Je me suis demandée : en tant que chrétienne, puis-je mentir en déclarant publiquement que je renie ma foi ?

3) Je m’engage par la présente à ne plus jamais participer aux activités de l’Association Internationale des Etudiants de la Bible. Je dénoncerai immédiatement toute personne qui m’approcherait dans le but de propager la doctrine erronée des Etudiants de la Bible ou qui manifesterait de toute autre façon qu’elle fait partie des Etudiants de la Bible. Si des écrits des Etudiants de la Bible devaient m’être adressés, je les remettrai aussitôt au poste de police le plus proche.

Comment aurais-je pu accepter de dénoncer à la police un frère ou une sœur dans la foi, sachant qu’ils seraient soumis aux mêmes brutalités que mes parents et moi subissions ?

4) À l’avenir, je respecterai les lois de l’Etat et, notamment en cas de guerre, je défendrai ma patrie les armes à la main. Je serai un membre à part entière de la communauté du peuple.

Aussi longtemps que les lois de l’Etat ne me demandaient pas d’aller à l’encontre des principes moraux élevés consignés dans la bible, j’obéirai avec joie. Cependant, ma conscience ne me permettait pas de mettre les lois humaines au-dessus des lois divines. Par exemple, il m’aurait été impossible de défendre ma patrie par les armes. Si les lois de mon pays s’opposaient au commandement de Dieu « d’aimer son prochain comme soi-même », il m’était impossible de m’y conformer.

5) Je sais parfaitement que toute violation de la présente déclaration entraînerait une nouvelle condamnation à la détention préventive.

Aurais-je pu garder une conscience nette devant Dieu et les hommes, et avoir le coeur et l’esprit en paix ?

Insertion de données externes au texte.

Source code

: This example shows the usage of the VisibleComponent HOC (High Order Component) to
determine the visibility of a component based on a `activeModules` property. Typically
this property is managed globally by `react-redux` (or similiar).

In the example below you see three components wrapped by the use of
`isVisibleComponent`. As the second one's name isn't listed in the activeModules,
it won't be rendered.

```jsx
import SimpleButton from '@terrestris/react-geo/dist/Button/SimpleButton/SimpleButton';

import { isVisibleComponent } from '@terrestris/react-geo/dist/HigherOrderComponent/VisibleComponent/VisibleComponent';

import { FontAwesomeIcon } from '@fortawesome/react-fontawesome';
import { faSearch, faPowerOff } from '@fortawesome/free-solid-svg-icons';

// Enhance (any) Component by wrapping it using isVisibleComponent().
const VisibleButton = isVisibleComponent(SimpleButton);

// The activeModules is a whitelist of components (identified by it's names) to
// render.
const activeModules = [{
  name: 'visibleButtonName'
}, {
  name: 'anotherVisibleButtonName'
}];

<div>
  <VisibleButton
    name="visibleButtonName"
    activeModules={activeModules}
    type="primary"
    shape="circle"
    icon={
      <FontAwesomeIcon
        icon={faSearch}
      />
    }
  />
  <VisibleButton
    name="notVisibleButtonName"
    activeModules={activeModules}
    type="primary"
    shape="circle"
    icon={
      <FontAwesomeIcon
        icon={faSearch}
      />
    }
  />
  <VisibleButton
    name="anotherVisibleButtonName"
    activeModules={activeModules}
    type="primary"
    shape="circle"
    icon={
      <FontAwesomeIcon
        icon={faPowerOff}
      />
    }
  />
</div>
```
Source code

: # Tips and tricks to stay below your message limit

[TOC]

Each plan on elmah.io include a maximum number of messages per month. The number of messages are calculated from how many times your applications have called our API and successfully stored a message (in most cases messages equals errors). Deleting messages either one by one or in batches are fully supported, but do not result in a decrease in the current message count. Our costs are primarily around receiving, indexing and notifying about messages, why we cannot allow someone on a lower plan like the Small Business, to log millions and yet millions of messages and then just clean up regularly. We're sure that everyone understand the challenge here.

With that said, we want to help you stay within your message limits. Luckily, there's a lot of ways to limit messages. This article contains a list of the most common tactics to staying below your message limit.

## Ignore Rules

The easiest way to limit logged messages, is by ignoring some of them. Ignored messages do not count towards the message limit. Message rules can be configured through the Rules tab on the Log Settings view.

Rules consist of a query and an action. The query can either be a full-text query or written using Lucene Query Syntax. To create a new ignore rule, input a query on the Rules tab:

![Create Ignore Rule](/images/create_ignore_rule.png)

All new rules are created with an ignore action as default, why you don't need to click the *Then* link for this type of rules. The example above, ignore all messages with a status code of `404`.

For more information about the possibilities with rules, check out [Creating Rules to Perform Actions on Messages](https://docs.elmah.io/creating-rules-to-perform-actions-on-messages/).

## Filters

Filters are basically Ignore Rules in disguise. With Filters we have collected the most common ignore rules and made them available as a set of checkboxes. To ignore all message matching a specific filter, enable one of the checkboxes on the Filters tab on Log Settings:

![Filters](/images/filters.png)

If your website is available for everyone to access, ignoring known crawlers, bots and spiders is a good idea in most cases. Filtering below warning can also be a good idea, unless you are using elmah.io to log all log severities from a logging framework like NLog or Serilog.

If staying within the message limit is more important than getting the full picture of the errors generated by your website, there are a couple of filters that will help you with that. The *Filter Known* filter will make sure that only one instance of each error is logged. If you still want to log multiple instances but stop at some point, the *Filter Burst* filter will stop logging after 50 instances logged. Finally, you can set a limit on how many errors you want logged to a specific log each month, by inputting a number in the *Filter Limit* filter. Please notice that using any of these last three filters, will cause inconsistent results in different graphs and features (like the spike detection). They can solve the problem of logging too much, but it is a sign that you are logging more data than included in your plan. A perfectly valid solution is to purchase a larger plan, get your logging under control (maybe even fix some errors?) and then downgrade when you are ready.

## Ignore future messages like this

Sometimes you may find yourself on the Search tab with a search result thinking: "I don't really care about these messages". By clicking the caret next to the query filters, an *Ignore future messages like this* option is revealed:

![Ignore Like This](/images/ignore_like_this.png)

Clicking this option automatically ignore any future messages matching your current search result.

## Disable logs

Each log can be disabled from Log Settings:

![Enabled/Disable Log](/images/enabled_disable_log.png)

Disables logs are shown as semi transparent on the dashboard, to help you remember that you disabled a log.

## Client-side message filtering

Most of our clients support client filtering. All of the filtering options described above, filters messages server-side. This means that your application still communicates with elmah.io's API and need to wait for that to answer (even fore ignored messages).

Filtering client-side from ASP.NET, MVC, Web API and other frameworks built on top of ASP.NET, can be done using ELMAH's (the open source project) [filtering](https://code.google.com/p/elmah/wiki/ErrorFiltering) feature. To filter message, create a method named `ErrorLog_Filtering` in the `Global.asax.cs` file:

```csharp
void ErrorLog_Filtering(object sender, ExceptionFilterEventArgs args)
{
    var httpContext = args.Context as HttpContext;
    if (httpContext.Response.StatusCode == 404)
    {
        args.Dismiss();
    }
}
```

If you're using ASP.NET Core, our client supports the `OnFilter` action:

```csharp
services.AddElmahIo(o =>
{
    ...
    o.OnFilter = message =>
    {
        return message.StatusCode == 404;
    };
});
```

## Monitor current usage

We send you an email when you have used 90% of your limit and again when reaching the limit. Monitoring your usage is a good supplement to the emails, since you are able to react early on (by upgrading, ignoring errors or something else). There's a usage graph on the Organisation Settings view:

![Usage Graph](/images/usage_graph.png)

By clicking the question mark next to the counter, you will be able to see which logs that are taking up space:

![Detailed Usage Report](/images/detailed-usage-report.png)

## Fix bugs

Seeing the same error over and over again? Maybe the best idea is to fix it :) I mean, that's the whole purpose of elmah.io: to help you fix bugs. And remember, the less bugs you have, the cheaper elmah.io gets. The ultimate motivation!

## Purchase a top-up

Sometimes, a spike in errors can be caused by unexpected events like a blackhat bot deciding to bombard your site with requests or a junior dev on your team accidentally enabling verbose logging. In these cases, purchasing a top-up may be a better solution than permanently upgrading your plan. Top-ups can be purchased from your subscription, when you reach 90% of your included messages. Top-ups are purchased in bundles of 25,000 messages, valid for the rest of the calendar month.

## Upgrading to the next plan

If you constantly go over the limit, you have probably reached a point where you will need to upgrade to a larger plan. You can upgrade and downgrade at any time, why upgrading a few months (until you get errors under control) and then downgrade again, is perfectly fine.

Si j’avais signé pour m’éviter d’autres souffrances, je me serais sentie lâche. Même la police ne m’aurait pas fait confiance et m’aurait surveillée constamment. Certes, les Nazis m’auraient rendu la liberté mais je n’aurais pas été vraiment libre – ni de cœur, ni de conscience, ni affranchie de leurs contrôles. Voilà pourquoi moi-même, mes parents et quantités d’autres Témoins refusèrent de signer cette « Déclaration ».